I went food shopping today but I got bad amounts. The first time I got a total of $109.21 with a checkout time of 2:26. After getting those amounts I knew that I should go out again later in the evening, but later I was getting “iffy” signals about doing that, however I didn’t want to leave it with the earlier negative amounts, so I said some prayers asking for at least neutral amounts if tonight was somehow not the right time for it to happen.
However, when I went out again I got really bad amounts.. $69.99 with a checkout time of 8:18! .. Wow that’s perhaps the worst amount yet.. I don’t understand why I would get an amount like that, I’m absolutely a Christian, I’m definitely not any sort of a Satan worshiper or whatever.
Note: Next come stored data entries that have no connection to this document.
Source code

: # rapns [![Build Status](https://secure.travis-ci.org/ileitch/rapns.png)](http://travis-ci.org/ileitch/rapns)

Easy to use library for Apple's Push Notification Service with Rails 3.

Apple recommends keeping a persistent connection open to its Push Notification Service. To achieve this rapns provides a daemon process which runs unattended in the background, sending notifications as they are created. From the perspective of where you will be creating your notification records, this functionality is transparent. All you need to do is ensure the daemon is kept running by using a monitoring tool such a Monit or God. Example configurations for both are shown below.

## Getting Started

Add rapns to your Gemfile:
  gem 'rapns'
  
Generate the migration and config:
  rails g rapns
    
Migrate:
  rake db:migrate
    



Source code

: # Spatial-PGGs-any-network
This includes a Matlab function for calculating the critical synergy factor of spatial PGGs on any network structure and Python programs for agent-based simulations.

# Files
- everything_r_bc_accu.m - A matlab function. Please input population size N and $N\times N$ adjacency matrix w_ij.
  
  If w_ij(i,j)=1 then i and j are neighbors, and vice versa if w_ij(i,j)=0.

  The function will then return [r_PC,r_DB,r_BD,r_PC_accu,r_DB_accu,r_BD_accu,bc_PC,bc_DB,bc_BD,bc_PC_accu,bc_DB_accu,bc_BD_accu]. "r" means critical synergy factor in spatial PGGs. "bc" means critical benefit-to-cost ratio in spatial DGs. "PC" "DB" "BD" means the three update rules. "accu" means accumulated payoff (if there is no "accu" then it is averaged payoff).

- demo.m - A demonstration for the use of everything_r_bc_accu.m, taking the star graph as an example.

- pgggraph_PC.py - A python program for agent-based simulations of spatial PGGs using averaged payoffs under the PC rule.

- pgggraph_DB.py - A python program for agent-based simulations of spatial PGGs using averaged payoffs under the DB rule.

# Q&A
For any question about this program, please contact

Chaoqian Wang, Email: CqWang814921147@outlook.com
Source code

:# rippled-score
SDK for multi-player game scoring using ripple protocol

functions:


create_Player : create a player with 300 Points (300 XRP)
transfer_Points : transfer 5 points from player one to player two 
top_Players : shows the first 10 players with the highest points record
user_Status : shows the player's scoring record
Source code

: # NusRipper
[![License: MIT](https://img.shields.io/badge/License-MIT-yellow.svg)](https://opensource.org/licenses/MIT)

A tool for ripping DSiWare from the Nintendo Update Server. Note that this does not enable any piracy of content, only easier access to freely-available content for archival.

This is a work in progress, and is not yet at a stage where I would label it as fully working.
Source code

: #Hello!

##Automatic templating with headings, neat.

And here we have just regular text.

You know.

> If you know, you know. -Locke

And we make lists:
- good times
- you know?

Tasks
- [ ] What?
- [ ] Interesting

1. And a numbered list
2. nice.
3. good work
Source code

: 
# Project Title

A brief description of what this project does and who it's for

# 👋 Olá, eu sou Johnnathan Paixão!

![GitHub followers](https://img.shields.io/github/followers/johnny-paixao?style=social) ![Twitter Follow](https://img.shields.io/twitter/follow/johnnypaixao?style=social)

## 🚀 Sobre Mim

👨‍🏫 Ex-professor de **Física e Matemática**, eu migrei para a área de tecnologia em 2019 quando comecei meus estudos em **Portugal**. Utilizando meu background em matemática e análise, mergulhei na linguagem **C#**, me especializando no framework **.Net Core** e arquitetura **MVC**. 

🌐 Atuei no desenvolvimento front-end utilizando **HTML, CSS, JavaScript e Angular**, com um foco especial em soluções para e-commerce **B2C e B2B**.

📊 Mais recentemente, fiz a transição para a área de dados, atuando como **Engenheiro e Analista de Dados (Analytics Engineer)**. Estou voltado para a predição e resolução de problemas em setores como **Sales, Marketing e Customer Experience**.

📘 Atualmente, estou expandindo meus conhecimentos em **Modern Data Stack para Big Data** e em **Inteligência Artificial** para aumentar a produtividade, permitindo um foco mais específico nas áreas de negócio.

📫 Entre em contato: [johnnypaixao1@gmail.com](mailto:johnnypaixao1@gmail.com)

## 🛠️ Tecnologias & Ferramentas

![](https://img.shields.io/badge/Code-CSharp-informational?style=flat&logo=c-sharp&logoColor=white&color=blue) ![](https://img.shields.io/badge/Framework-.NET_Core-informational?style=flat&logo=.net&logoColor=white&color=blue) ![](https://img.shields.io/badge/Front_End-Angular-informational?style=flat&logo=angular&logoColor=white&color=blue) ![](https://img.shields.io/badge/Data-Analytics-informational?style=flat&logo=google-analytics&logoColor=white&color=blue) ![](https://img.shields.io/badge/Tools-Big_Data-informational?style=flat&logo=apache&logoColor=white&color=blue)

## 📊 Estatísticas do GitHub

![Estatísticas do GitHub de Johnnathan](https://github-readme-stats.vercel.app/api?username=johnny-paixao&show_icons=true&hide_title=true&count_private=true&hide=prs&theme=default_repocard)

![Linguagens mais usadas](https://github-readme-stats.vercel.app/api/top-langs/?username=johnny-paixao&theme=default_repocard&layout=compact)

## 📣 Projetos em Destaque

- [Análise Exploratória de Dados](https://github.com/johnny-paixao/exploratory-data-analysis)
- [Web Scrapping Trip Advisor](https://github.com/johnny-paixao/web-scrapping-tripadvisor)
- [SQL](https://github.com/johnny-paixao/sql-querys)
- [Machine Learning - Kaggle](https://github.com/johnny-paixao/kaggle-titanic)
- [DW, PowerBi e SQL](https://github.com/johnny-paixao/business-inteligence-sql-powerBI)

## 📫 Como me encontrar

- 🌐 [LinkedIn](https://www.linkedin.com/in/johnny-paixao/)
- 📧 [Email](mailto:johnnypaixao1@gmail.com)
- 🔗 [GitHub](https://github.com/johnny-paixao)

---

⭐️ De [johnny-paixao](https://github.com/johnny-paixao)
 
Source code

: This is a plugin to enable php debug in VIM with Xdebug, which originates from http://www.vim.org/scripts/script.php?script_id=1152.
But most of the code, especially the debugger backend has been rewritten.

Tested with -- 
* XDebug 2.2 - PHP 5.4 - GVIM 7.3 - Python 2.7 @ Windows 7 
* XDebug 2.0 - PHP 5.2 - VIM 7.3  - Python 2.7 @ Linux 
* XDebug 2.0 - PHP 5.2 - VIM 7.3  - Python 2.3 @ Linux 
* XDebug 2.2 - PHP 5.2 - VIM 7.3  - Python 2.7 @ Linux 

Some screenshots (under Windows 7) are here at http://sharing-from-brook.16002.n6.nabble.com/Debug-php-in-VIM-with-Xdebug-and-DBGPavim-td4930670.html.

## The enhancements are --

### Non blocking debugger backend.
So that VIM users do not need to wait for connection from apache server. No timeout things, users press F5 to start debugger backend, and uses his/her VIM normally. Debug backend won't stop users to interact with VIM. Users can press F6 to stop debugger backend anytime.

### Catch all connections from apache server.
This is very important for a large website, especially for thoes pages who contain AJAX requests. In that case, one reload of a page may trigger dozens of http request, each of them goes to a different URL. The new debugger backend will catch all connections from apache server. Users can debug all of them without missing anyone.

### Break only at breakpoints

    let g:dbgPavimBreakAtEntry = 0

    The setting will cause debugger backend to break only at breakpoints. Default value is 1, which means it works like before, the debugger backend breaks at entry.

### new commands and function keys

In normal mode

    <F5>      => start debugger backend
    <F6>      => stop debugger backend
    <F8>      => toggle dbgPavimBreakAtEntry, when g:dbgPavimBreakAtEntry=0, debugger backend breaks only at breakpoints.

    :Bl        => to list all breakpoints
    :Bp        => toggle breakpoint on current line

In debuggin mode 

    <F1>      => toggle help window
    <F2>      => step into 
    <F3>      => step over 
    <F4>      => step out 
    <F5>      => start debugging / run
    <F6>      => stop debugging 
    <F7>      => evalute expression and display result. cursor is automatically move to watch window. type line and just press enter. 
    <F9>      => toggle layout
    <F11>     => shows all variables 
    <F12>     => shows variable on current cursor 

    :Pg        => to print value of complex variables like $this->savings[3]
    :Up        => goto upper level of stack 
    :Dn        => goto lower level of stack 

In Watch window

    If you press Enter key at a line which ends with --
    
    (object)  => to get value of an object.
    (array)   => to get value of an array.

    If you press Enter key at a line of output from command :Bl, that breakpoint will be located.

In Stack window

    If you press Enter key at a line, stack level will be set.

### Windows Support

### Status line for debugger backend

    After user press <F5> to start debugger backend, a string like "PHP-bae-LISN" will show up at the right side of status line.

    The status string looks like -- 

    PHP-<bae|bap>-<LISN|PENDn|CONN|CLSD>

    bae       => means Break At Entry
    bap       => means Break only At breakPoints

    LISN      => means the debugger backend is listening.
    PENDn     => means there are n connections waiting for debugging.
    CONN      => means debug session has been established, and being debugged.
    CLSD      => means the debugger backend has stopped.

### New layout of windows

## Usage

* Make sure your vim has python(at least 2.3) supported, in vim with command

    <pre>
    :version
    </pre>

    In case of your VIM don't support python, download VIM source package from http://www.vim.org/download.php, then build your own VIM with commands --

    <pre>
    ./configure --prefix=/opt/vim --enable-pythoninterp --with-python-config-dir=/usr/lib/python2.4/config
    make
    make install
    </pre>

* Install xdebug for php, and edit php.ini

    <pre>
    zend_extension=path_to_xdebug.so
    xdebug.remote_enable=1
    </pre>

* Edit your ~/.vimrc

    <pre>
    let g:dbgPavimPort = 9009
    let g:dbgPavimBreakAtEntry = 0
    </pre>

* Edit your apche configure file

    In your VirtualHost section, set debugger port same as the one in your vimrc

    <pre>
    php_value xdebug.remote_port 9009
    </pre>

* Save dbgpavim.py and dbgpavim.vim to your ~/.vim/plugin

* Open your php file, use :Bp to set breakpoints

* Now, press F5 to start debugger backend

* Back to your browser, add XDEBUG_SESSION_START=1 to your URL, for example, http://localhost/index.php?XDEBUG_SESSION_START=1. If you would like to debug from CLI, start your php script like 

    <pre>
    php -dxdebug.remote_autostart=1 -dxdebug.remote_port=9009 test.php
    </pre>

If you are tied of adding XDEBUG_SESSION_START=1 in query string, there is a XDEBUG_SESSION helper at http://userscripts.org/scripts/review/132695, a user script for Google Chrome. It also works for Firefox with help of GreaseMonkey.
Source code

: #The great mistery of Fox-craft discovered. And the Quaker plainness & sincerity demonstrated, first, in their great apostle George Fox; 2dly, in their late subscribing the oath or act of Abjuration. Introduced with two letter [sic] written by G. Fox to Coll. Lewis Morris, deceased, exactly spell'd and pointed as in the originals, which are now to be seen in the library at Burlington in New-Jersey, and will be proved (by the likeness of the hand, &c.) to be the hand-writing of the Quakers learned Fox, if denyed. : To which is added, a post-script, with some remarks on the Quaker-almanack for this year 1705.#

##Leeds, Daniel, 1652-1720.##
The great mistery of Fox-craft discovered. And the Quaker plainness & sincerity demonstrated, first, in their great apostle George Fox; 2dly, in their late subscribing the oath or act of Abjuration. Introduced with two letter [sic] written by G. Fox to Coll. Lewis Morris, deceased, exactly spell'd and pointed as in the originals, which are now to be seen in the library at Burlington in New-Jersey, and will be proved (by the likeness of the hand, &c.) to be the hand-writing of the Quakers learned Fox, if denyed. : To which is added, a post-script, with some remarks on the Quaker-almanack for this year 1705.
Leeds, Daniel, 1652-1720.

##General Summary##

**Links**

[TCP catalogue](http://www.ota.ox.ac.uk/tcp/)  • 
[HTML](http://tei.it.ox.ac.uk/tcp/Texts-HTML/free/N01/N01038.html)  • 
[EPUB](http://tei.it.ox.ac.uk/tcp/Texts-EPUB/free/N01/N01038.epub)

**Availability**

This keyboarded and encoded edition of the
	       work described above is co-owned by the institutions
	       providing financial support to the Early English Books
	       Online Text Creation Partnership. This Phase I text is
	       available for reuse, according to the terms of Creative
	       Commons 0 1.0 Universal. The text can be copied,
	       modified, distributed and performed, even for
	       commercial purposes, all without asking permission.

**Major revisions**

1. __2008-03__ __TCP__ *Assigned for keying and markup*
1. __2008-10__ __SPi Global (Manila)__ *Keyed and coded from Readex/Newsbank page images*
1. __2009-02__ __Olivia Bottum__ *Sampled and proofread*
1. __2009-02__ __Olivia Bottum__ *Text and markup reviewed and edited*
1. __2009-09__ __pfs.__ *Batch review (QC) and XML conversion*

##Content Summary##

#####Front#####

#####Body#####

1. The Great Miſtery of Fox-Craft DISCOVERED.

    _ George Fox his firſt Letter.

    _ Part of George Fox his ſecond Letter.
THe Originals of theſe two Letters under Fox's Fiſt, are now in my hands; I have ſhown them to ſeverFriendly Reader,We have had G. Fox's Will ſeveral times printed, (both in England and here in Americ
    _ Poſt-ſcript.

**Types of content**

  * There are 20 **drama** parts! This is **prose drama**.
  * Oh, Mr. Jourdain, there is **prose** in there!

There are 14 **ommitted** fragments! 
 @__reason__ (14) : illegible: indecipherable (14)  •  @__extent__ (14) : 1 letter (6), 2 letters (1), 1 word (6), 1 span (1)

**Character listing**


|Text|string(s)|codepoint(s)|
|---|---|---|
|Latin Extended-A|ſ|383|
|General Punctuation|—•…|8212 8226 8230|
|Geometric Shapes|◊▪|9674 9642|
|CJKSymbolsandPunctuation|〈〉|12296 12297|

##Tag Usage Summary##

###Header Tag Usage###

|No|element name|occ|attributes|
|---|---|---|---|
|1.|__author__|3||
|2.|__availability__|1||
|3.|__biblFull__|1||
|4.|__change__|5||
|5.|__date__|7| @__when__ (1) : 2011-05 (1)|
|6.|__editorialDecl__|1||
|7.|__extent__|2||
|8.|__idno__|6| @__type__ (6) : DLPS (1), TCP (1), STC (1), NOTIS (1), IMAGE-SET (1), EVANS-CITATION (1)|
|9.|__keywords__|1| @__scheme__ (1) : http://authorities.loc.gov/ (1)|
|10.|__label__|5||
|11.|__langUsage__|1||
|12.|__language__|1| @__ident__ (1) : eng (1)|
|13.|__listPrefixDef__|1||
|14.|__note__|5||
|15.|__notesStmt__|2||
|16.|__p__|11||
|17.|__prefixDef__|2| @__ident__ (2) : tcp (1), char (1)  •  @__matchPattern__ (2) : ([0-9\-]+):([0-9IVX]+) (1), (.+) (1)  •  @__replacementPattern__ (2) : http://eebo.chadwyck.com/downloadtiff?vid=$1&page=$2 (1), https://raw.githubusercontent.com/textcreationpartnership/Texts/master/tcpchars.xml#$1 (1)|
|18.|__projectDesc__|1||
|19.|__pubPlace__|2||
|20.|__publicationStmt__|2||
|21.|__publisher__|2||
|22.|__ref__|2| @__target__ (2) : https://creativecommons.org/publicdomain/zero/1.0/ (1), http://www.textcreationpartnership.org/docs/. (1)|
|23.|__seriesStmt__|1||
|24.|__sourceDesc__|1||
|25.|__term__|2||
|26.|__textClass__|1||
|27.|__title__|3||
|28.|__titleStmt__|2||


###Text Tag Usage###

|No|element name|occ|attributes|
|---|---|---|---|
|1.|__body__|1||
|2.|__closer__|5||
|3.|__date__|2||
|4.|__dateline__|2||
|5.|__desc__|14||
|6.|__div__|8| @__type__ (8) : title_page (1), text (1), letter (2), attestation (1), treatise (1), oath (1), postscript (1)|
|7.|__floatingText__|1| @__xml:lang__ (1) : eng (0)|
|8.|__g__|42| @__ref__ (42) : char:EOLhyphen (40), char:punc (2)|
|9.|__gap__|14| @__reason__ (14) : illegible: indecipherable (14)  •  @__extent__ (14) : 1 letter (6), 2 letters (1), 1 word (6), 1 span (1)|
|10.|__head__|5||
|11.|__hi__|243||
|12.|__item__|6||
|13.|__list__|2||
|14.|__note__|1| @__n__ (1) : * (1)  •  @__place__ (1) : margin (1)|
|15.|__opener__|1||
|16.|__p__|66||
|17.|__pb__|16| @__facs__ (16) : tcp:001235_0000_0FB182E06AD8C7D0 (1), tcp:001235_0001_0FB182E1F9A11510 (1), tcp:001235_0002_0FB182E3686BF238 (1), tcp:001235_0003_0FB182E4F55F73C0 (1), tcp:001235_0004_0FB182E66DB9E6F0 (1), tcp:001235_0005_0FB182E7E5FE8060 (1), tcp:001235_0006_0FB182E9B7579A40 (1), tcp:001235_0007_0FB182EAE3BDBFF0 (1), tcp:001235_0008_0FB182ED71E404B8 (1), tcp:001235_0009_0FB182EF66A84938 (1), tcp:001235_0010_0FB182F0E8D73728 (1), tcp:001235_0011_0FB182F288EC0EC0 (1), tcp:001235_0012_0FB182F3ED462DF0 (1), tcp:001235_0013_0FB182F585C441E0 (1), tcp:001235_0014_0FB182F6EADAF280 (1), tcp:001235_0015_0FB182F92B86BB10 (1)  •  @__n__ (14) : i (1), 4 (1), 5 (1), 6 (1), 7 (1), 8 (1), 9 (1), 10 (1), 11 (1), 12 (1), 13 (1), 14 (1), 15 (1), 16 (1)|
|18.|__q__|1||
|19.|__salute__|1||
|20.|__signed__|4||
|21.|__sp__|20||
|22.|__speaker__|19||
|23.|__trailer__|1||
When I was checking out tonight, the cashier looked at the zucchini on the conveyor belt and said “What are these six things? Are they cucumbers?” And I noticed that there were six of them. Normally do I count such items and take seven of things, but they were rather small so I just grabbed a bunch of them. I t’s interesting that if I did take seven of them it likely would have pushed the total over $70.00! Would God really be that judgmental about my not taking seven of them though?— I doubt that actually, I’m entirely a Christian and I pray every day, and also I made a point to take seven of other things today, so perhaps it would have turned out to be an equally bad amount if I took seven of the zucchini because perhaps the amounts just needed to be that way today for whatever reason.
I don’t know what to think about what happened, although as bad as the amounts are I’m not distraught over it because I’m confident in my spirituality. I’m sure the amounts will be better very soon.